WHAT YOU NEED TO DO
Below are records. Copy every line with "each" in it.

(Collected data)
·····

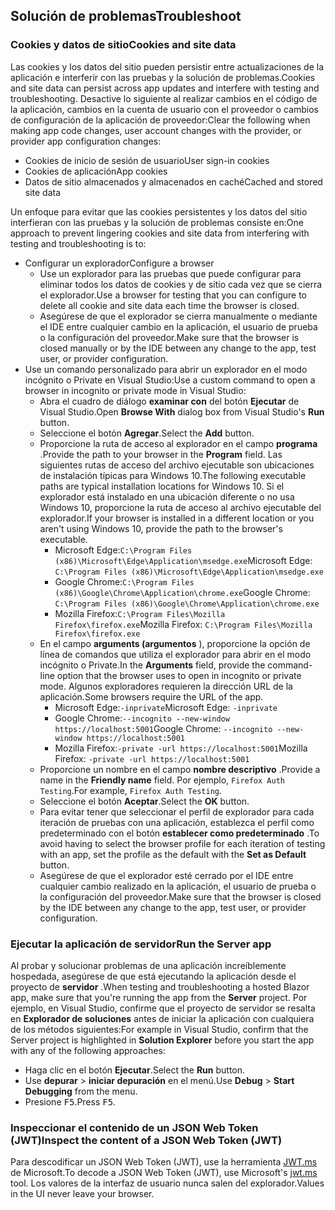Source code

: ## <a name="troubleshoot"></a><span data-ttu-id="91550-101">Solución de problemas</span><span class="sxs-lookup"><span data-stu-id="91550-101">Troubleshoot</span></span>

### <a name="cookies-and-site-data"></a><span data-ttu-id="91550-102">Cookies y datos de sitio</span><span class="sxs-lookup"><span data-stu-id="91550-102">Cookies and site data</span></span>

<span data-ttu-id="91550-103">Las cookies y los datos del sitio pueden persistir entre actualizaciones de la aplicación e interferir con las pruebas y la solución de problemas.</span><span class="sxs-lookup"><span data-stu-id="91550-103">Cookies and site data can persist across app updates and interfere with testing and troubleshooting.</span></span> <span data-ttu-id="91550-104">Desactive lo siguiente al realizar cambios en el código de la aplicación, cambios en la cuenta de usuario con el proveedor o cambios de configuración de la aplicación de proveedor:</span><span class="sxs-lookup"><span data-stu-id="91550-104">Clear the following when making app code changes, user account changes with the provider, or provider app configuration changes:</span></span>

* <span data-ttu-id="91550-105">Cookies de inicio de sesión de usuario</span><span class="sxs-lookup"><span data-stu-id="91550-105">User sign-in cookies</span></span>
* <span data-ttu-id="91550-106">Cookies de aplicación</span><span class="sxs-lookup"><span data-stu-id="91550-106">App cookies</span></span>
* <span data-ttu-id="91550-107">Datos de sitio almacenados y almacenados en caché</span><span class="sxs-lookup"><span data-stu-id="91550-107">Cached and stored site data</span></span>

<span data-ttu-id="91550-108">Un enfoque para evitar que las cookies persistentes y los datos del sitio interfieran con las pruebas y la solución de problemas consiste en:</span><span class="sxs-lookup"><span data-stu-id="91550-108">One approach to prevent lingering cookies and site data from interfering with testing and troubleshooting is to:</span></span>

* <span data-ttu-id="91550-109">Configurar un explorador</span><span class="sxs-lookup"><span data-stu-id="91550-109">Configure a browser</span></span>
  * <span data-ttu-id="91550-110">Use un explorador para las pruebas que puede configurar para eliminar todos los datos de cookies y de sitio cada vez que se cierra el explorador.</span><span class="sxs-lookup"><span data-stu-id="91550-110">Use a browser for testing that you can configure to delete all cookie and site data each time the browser is closed.</span></span>
  * <span data-ttu-id="91550-111">Asegúrese de que el explorador se cierra manualmente o mediante el IDE entre cualquier cambio en la aplicación, el usuario de prueba o la configuración del proveedor.</span><span class="sxs-lookup"><span data-stu-id="91550-111">Make sure that the browser is closed manually or by the IDE between any change to the app, test user, or provider configuration.</span></span>
* <span data-ttu-id="91550-112">Use un comando personalizado para abrir un explorador en el modo incógnito o Private en Visual Studio:</span><span class="sxs-lookup"><span data-stu-id="91550-112">Use a custom command to open a browser in incognito or private mode in Visual Studio:</span></span>
  * <span data-ttu-id="91550-113">Abra el cuadro de diálogo **examinar con** del botón **Ejecutar** de Visual Studio.</span><span class="sxs-lookup"><span data-stu-id="91550-113">Open **Browse With** dialog box from Visual Studio's **Run** button.</span></span>
  * <span data-ttu-id="91550-114">Seleccione el botón **Agregar**.</span><span class="sxs-lookup"><span data-stu-id="91550-114">Select the **Add** button.</span></span>
  * <span data-ttu-id="91550-115">Proporcione la ruta de acceso al explorador en el campo **programa** .</span><span class="sxs-lookup"><span data-stu-id="91550-115">Provide the path to your browser in the **Program** field.</span></span> <span data-ttu-id="91550-116">Las siguientes rutas de acceso del archivo ejecutable son ubicaciones de instalación típicas para Windows 10.</span><span class="sxs-lookup"><span data-stu-id="91550-116">The following executable paths are typical installation locations for Windows 10.</span></span> <span data-ttu-id="91550-117">Si el explorador está instalado en una ubicación diferente o no usa Windows 10, proporcione la ruta de acceso al archivo ejecutable del explorador.</span><span class="sxs-lookup"><span data-stu-id="91550-117">If your browser is installed in a different location or you aren't using Windows 10, provide the path to the browser's executable.</span></span>
    * <span data-ttu-id="91550-118">Microsoft Edge:`C:\Program Files (x86)\Microsoft\Edge\Application\msedge.exe`</span><span class="sxs-lookup"><span data-stu-id="91550-118">Microsoft Edge: `C:\Program Files (x86)\Microsoft\Edge\Application\msedge.exe`</span></span>
    * <span data-ttu-id="91550-119">Google Chrome:`C:\Program Files (x86)\Google\Chrome\Application\chrome.exe`</span><span class="sxs-lookup"><span data-stu-id="91550-119">Google Chrome: `C:\Program Files (x86)\Google\Chrome\Application\chrome.exe`</span></span>
    * <span data-ttu-id="91550-120">Mozilla Firefox:`C:\Program Files\Mozilla Firefox\firefox.exe`</span><span class="sxs-lookup"><span data-stu-id="91550-120">Mozilla Firefox: `C:\Program Files\Mozilla Firefox\firefox.exe`</span></span>
  * <span data-ttu-id="91550-121">En el campo **arguments (argumentos** ), proporcione la opción de línea de comandos que utiliza el explorador para abrir en el modo incógnito o Private.</span><span class="sxs-lookup"><span data-stu-id="91550-121">In the **Arguments** field, provide the command-line option that the browser uses to open in incognito or private mode.</span></span> <span data-ttu-id="91550-122">Algunos exploradores requieren la dirección URL de la aplicación.</span><span class="sxs-lookup"><span data-stu-id="91550-122">Some browsers require the URL of the app.</span></span>
    * <span data-ttu-id="91550-123">Microsoft Edge:`-inprivate`</span><span class="sxs-lookup"><span data-stu-id="91550-123">Microsoft Edge: `-inprivate`</span></span>
    * <span data-ttu-id="91550-124">Google Chrome:`--incognito --new-window https://localhost:5001`</span><span class="sxs-lookup"><span data-stu-id="91550-124">Google Chrome: `--incognito --new-window https://localhost:5001`</span></span>
    * <span data-ttu-id="91550-125">Mozilla Firefox:`-private -url https://localhost:5001`</span><span class="sxs-lookup"><span data-stu-id="91550-125">Mozilla Firefox: `-private -url https://localhost:5001`</span></span>
  * <span data-ttu-id="91550-126">Proporcione un nombre en el campo **nombre descriptivo** .</span><span class="sxs-lookup"><span data-stu-id="91550-126">Provide a name in the **Friendly name** field.</span></span> <span data-ttu-id="91550-127">Por ejemplo, `Firefox Auth Testing`.</span><span class="sxs-lookup"><span data-stu-id="91550-127">For example, `Firefox Auth Testing`.</span></span>
  * <span data-ttu-id="91550-128">Seleccione el botón **Aceptar**.</span><span class="sxs-lookup"><span data-stu-id="91550-128">Select the **OK** button.</span></span>
  * <span data-ttu-id="91550-129">Para evitar tener que seleccionar el perfil de explorador para cada iteración de pruebas con una aplicación, establezca el perfil como predeterminado con el botón **establecer como predeterminado** .</span><span class="sxs-lookup"><span data-stu-id="91550-129">To avoid having to select the browser profile for each iteration of testing with an app, set the profile as the default with the **Set as Default** button.</span></span>
  * <span data-ttu-id="91550-130">Asegúrese de que el explorador esté cerrado por el IDE entre cualquier cambio realizado en la aplicación, el usuario de prueba o la configuración del proveedor.</span><span class="sxs-lookup"><span data-stu-id="91550-130">Make sure that the browser is closed by the IDE between any change to the app, test user, or provider configuration.</span></span>

### <a name="run-the-server-app"></a><span data-ttu-id="91550-131">Ejecutar la aplicación de servidor</span><span class="sxs-lookup"><span data-stu-id="91550-131">Run the Server app</span></span>

<span data-ttu-id="91550-132">Al probar y solucionar problemas de una aplicación increíblemente hospedada, asegúrese de que está ejecutando la aplicación desde el proyecto de **servidor** .</span><span class="sxs-lookup"><span data-stu-id="91550-132">When testing and troubleshooting a hosted Blazor app, make sure that you're running the app from the **Server** project.</span></span> <span data-ttu-id="91550-133">Por ejemplo, en Visual Studio, confirme que el proyecto de servidor se resalta en **Explorador de soluciones** antes de iniciar la aplicación con cualquiera de los métodos siguientes:</span><span class="sxs-lookup"><span data-stu-id="91550-133">For example in Visual Studio, confirm that the Server project is highlighted in **Solution Explorer** before you start the app with any of the following approaches:</span></span>

* <span data-ttu-id="91550-134">Haga clic en el botón **Ejecutar**.</span><span class="sxs-lookup"><span data-stu-id="91550-134">Select the **Run** button.</span></span>
* <span data-ttu-id="91550-135">Use **depurar**  >  **iniciar depuración** en el menú.</span><span class="sxs-lookup"><span data-stu-id="91550-135">Use **Debug** > **Start Debugging** from the menu.</span></span>
* <span data-ttu-id="91550-136">Presione <kbd>F5</kbd>.</span><span class="sxs-lookup"><span data-stu-id="91550-136">Press <kbd>F5</kbd>.</span></span>

### <a name="inspect-the-content-of-a-json-web-token-jwt"></a><span data-ttu-id="91550-137">Inspeccionar el contenido de un JSON Web Token (JWT)</span><span class="sxs-lookup"><span data-stu-id="91550-137">Inspect the content of a JSON Web Token (JWT)</span></span>

<span data-ttu-id="91550-138">Para descodificar un JSON Web Token (JWT), use la herramienta [JWT.ms](https://jwt.ms/) de Microsoft.</span><span class="sxs-lookup"><span data-stu-id="91550-138">To decode a JSON Web Token (JWT), use Microsoft's [jwt.ms](https://jwt.ms/) tool.</span></span> <span data-ttu-id="91550-139">Los valores de la interfaz de usuario nunca salen del explorador.</span><span class="sxs-lookup"><span data-stu-id="91550-139">Values in the UI never leave your browser.</span></span>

·····

YOUR SOLUTION
  * <span data-ttu-id="91550-110">Use un explorador para las pruebas que puede configurar para eliminar todos los datos de cookies y de sitio cada vez que se cierra el explorador.</span><span class="sxs-lookup"><span data-stu-id="91550-110">Use a browser for testing that you can configure to delete all cookie and site data each time the browser is closed.</span></span>
  * <span data-ttu-id="91550-129">Para evitar tener que seleccionar el perfil de explorador para cada iteración de pruebas con una aplicación, establezca el perfil como predeterminado con el botón **establecer como predeterminado** .</span><span class="sxs-lookup"><span data-stu-id="91550-129">To avoid having to select the browser profile for each iteration of testing with an app, set the profile as the default with the **Set as Default** button.</span></span>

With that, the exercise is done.